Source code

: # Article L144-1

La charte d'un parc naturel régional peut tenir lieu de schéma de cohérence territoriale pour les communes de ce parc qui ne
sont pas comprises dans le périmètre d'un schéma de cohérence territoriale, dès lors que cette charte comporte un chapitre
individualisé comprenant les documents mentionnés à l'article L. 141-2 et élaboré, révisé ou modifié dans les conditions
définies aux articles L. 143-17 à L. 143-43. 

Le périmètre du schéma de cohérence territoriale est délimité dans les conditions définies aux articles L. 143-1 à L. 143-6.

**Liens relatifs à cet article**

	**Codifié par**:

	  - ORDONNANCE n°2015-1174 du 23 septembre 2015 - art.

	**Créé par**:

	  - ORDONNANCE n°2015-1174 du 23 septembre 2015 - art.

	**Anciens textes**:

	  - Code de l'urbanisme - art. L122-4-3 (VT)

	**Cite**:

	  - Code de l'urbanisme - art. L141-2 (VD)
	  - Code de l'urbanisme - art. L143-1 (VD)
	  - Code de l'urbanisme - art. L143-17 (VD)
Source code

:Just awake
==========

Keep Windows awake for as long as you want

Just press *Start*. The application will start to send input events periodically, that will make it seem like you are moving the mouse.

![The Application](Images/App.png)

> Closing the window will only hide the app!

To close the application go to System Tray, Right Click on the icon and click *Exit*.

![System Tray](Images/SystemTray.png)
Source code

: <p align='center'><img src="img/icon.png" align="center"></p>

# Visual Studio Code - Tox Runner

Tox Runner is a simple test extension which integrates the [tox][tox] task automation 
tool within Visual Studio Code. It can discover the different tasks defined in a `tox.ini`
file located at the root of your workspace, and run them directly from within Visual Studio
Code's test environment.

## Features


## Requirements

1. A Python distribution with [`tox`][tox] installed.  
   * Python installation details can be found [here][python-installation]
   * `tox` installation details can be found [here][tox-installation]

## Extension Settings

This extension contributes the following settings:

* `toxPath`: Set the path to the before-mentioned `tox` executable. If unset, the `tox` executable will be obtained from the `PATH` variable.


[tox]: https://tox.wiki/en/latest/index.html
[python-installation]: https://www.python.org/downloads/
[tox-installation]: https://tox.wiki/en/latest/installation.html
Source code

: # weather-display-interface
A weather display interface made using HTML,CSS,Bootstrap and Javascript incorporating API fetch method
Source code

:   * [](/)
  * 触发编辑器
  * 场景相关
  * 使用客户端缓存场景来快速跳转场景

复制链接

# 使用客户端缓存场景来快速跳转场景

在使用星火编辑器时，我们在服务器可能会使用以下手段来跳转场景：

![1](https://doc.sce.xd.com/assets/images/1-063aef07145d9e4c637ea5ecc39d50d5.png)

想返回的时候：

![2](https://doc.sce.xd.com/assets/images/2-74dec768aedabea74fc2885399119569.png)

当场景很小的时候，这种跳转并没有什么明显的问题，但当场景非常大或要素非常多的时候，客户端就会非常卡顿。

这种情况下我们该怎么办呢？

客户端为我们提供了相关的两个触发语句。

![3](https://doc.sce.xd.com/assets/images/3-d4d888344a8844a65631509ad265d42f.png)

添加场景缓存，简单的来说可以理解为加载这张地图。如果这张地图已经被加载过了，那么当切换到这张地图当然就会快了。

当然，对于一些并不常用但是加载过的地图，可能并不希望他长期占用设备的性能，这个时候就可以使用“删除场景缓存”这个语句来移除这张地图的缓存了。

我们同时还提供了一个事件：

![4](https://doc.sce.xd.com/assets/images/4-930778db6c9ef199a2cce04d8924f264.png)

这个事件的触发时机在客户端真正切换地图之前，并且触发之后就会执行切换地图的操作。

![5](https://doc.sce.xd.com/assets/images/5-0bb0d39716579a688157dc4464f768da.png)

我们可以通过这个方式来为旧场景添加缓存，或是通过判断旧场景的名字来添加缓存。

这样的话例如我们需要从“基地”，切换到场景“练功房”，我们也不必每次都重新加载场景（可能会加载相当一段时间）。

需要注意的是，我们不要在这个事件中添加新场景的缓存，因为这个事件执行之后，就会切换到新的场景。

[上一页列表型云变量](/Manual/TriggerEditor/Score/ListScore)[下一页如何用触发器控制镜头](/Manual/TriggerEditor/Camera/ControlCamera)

**INSTRUCTIONS TO FOLLOW**
Identify all lines in the records above with the word "assets".

**RESULT OF THIS TASK**
![1](https://doc.sce.xd.com/assets/images/1-063aef07145d9e4c637ea5ecc39d50d5.png)
![2](https://doc.sce.xd.com/assets/images/2-74dec768aedabea74fc2885399119569.png)
![3](https://doc.sce.xd.com/assets/images/3-d4d888344a8844a65631509ad265d42f.png)
![4](https://doc.sce.xd.com/assets/images/4-930778db6c9ef199a2cce04d8924f264.png)
![5](https://doc.sce.xd.com/assets/images/5-0bb0d39716579a688157dc4464f768da.png)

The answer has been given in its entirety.